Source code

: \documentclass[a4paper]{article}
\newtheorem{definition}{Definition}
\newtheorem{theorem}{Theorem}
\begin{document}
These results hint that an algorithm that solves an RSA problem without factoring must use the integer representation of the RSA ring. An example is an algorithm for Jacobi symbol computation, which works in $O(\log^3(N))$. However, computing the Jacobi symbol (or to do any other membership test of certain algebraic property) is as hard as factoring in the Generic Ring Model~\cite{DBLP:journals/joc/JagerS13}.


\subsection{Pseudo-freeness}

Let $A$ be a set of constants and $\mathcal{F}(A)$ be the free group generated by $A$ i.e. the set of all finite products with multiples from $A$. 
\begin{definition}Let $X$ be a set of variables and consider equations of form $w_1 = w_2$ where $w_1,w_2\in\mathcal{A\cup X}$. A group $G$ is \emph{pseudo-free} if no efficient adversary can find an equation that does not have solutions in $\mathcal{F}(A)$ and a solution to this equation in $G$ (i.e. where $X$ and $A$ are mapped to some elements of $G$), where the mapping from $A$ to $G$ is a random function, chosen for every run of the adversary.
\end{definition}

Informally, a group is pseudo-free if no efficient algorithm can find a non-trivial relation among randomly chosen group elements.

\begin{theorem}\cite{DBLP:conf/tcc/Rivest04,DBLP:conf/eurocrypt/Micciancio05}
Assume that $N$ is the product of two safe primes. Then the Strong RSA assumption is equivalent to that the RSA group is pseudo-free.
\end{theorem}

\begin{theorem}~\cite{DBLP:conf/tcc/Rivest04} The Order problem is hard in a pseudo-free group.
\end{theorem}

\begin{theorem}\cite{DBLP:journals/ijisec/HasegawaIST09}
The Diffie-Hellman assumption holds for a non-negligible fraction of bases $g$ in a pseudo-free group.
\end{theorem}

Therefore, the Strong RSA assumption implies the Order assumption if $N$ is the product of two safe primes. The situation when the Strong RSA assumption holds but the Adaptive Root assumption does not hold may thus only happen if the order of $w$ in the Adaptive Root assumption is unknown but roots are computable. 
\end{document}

============================================================

— What is being asked —
Where the word "chosen" shows up in a line of the entries above, copy that line.

— Reply —
\begin{definition}Let $X$ be a set of variables and consider equations of form $w_1 = w_2$ where $w_1,w_2\in\mathcal{A\cup X}$. A group $G$ is \emph{pseudo-free} if no efficient adversary can find an equation that does not have solutions in $\mathcal{F}(A)$ and a solution to this equation in $G$ (i.e. where $X$ and $A$ are mapped to some elements of $G$), where the mapping from $A$ to $G$ is a random function, chosen for every run of the adversary.
Informally, a group is pseudo-free if no efficient algorithm can find a non-trivial relation among randomly chosen group elements.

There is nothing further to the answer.